▶ [Task requirements] Write out exactly the line containing "If you have" along with each line that follows it in the records below, and no others.

Data section Block Start

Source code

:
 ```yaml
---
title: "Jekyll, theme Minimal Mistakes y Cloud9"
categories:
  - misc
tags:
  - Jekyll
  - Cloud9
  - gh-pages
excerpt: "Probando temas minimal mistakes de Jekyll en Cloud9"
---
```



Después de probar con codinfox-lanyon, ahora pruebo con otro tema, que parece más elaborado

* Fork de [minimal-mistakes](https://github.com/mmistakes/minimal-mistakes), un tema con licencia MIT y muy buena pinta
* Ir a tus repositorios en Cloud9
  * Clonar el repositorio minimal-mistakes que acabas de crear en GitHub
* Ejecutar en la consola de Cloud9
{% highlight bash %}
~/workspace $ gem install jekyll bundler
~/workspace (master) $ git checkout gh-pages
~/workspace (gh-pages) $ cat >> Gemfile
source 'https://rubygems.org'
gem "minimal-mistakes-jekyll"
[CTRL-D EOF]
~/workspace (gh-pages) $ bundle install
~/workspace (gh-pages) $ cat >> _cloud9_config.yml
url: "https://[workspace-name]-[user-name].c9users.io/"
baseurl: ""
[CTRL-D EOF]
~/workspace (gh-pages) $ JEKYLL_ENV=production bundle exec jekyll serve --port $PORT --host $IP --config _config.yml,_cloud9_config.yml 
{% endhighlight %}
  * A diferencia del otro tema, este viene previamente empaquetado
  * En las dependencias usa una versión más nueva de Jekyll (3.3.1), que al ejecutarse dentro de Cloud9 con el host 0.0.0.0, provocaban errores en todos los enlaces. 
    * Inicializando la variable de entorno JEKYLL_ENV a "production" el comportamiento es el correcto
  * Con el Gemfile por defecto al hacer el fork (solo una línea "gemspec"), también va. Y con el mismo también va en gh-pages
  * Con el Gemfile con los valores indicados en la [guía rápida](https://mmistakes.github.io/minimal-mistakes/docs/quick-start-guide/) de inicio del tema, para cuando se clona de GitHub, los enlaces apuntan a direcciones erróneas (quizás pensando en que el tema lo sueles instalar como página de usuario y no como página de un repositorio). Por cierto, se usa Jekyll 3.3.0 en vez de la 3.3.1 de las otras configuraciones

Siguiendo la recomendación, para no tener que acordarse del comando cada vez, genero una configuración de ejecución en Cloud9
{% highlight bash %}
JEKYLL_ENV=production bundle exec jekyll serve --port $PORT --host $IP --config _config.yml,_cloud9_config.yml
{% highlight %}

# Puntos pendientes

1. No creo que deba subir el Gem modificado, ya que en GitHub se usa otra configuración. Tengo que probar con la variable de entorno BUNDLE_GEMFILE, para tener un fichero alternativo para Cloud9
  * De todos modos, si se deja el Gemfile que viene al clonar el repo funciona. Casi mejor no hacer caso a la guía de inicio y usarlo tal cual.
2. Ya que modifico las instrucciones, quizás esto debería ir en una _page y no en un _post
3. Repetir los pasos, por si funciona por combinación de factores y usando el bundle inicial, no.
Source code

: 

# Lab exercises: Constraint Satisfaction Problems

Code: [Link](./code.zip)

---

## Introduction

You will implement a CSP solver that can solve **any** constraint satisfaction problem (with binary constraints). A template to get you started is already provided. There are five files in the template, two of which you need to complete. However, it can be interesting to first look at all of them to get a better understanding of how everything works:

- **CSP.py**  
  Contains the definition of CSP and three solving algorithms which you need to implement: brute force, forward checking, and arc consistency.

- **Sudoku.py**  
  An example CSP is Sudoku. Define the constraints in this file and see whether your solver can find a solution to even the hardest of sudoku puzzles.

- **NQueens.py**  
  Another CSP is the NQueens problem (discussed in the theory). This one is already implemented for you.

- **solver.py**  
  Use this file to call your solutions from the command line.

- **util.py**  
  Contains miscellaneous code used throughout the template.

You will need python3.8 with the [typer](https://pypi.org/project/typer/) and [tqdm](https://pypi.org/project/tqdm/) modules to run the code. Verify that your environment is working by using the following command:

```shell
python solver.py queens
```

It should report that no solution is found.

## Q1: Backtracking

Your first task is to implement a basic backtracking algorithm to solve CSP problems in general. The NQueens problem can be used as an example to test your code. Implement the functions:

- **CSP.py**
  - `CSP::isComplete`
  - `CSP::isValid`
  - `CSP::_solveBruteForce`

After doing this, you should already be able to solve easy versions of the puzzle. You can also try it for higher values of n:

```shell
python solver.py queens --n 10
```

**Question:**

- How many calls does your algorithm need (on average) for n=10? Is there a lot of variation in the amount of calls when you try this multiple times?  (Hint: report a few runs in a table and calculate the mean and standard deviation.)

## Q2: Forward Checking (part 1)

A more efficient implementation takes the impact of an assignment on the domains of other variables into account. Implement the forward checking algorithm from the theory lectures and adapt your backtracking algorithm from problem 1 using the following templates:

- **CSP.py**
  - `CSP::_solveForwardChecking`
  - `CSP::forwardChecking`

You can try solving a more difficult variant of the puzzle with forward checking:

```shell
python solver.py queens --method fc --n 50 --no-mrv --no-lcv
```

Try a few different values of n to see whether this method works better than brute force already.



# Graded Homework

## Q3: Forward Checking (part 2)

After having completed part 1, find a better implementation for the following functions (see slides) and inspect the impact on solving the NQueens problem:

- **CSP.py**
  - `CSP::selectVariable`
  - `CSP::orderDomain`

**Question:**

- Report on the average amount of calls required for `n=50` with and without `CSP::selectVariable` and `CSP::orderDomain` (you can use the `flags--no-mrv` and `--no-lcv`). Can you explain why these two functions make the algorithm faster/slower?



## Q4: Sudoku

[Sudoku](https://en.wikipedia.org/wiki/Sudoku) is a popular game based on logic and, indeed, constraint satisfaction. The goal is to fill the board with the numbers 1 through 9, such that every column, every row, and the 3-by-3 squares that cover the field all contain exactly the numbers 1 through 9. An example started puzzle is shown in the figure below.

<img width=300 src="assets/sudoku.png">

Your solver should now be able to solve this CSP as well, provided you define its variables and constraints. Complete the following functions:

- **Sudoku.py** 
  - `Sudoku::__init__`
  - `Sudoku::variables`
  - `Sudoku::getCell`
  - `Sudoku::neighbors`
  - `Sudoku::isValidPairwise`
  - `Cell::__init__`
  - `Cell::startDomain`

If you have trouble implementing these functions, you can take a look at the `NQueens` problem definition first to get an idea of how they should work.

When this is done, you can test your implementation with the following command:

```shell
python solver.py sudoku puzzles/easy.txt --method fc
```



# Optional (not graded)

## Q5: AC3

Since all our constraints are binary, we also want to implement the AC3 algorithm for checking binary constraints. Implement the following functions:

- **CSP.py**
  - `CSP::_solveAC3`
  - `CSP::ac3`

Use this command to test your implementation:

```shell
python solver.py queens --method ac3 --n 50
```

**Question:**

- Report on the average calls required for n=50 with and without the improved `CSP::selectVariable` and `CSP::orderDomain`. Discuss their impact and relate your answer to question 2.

Data section Block End

▶ [Answer for the task]
If you have trouble implementing these functions, you can take a look at the `NQueens` problem definition first to get an idea of how they should work.

When this is done, you can test your implementation with the following command:

```shell
python solver.py sudoku puzzles/easy.txt --method fc
```



# Optional (not graded)

## Q5: AC3

Since all our constraints are binary, we also want to implement the AC3 algorithm for checking binary constraints. Implement the following functions:

- **CSP.py**
  - `CSP::_solveAC3`
  - `CSP::ac3`

Use this command to test your implementation:

```shell
python solver.py queens --method ac3 --n 50
```

**Question:**

- Report on the average calls required for n=50 with and without the improved `CSP::selectVariable` and `CSP::orderDomain`. Discuss their impact and relate your answer to question 2.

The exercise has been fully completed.